> _REQUIRED ACTION_
Below are the records; give again exactly the line with "in parts per", the line with "the number of", and each line that lies between them, and nothing besides.

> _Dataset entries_
:::
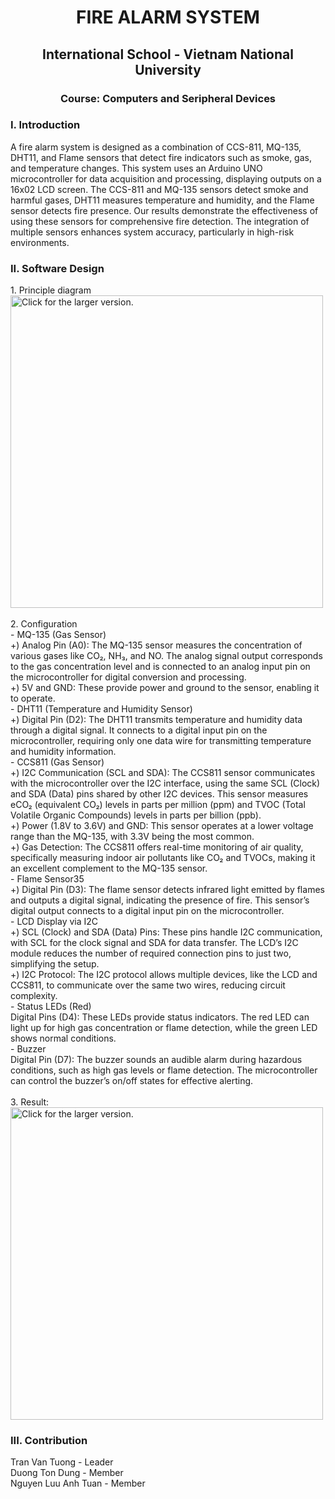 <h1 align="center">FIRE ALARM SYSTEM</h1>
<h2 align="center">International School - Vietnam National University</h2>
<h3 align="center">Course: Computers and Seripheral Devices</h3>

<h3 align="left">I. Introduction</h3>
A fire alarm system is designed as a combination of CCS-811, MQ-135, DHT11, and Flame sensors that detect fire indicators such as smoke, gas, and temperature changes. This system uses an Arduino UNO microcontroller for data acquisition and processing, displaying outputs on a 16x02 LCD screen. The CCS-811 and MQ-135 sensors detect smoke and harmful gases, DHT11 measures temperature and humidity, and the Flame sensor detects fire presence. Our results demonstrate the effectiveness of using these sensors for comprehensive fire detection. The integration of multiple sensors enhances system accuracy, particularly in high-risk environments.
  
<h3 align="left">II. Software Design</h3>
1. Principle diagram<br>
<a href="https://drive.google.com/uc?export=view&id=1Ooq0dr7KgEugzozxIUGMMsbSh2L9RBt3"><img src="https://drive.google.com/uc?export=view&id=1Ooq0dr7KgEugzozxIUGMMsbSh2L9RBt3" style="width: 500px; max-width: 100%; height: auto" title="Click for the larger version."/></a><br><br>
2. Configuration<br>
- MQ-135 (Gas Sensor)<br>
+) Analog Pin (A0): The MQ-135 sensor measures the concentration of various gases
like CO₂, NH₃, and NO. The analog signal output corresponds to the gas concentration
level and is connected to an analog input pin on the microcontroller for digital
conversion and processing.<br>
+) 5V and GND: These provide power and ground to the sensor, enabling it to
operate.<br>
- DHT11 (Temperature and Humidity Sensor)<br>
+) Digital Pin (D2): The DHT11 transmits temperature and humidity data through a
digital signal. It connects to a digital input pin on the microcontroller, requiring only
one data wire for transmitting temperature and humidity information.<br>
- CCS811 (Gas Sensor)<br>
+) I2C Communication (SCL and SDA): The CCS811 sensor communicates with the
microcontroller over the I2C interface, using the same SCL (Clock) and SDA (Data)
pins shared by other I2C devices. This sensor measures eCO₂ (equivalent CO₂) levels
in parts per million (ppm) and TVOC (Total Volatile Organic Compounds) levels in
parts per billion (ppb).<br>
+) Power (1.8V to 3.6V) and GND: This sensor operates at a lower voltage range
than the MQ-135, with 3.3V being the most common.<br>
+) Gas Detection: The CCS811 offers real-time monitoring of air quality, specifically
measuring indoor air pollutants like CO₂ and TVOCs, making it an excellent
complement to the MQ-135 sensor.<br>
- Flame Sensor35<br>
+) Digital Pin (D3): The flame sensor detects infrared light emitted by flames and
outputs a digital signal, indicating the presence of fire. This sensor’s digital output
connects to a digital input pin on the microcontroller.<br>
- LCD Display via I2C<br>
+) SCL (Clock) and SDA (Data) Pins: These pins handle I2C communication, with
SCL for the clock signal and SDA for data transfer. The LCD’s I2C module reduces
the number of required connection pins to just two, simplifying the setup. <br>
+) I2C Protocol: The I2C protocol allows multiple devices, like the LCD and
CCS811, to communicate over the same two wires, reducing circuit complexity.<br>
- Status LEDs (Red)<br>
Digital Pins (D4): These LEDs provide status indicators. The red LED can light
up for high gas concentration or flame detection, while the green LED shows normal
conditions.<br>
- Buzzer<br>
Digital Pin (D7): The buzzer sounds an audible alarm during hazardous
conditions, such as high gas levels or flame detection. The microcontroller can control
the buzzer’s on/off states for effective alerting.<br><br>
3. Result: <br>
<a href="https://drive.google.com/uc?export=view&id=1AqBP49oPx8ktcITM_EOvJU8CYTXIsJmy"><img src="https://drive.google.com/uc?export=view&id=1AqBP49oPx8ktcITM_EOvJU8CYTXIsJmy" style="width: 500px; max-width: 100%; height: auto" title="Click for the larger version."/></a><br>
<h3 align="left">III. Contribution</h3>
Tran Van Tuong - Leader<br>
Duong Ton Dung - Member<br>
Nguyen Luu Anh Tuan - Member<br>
:::
> _YOUR RESPONSE_
in parts per million (ppm) and TVOC (Total Volatile Organic Compounds) levels in
parts per billion (ppb).<br>
+) Power (1.8V to 3.6V) and GND: This sensor operates at a lower voltage range
than the MQ-135, with 3.3V being the most common.<br>
+) Gas Detection: The CCS811 offers real-time monitoring of air quality, specifically
measuring indoor air pollutants like CO₂ and TVOCs, making it an excellent
complement to the MQ-135 sensor.<br>
- Flame Sensor35<br>
+) Digital Pin (D3): The flame sensor detects infrared light emitted by flames and
outputs a digital signal, indicating the presence of fire. This sensor’s digital output
connects to a digital input pin on the microcontroller.<br>
- LCD Display via I2C<br>
+) SCL (Clock) and SDA (Data) Pins: These pins handle I2C communication, with
SCL for the clock signal and SDA for data transfer. The LCD’s I2C module reduces
the number of required connection pins to just two, simplifying the setup. <br>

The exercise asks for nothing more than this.